_WHAT YOU HAVE TO DO_
Where does the string "cool" appear in the records? Copy every line that contains it.

━━━━━ DATASET

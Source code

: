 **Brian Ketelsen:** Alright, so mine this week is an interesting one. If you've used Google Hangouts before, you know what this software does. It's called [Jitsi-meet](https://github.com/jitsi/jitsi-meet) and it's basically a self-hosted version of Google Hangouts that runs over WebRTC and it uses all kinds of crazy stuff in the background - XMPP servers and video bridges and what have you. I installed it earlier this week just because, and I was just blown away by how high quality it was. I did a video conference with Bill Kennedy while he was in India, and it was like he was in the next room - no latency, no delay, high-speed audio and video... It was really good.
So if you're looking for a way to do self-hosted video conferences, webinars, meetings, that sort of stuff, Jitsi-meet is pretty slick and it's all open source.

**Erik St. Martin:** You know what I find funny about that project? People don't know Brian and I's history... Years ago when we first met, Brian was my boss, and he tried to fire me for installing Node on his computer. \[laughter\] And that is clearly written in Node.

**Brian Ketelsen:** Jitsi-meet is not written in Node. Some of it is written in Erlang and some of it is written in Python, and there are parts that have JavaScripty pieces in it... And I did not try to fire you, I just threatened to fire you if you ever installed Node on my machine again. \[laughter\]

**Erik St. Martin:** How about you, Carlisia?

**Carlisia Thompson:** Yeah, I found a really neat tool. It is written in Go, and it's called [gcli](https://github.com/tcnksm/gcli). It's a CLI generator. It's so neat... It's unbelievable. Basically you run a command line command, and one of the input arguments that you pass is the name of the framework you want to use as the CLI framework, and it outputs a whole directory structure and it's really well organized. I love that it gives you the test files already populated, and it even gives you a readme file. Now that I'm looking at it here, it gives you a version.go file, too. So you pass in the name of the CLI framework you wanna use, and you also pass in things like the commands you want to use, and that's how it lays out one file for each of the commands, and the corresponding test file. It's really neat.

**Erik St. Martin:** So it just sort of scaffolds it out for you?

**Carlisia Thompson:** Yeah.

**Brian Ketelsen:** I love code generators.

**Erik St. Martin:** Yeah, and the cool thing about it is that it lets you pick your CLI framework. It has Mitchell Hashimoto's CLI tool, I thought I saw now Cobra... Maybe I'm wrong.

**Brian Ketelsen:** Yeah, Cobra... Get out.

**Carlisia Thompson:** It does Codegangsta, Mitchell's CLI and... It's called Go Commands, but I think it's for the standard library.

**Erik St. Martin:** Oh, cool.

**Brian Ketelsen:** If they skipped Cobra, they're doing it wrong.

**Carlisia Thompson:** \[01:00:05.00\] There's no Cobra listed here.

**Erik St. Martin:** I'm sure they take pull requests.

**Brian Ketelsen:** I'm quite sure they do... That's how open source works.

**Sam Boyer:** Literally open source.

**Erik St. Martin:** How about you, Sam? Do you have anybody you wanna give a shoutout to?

━━━━━━━━━━

_RESPONSE_
**Erik St. Martin:** Yeah, and the cool thing about it is that it lets you pick your CLI framework. It has Mitchell Hashimoto's CLI tool, I thought I saw now Cobra... Maybe I'm wrong.
**Erik St. Martin:** Oh, cool.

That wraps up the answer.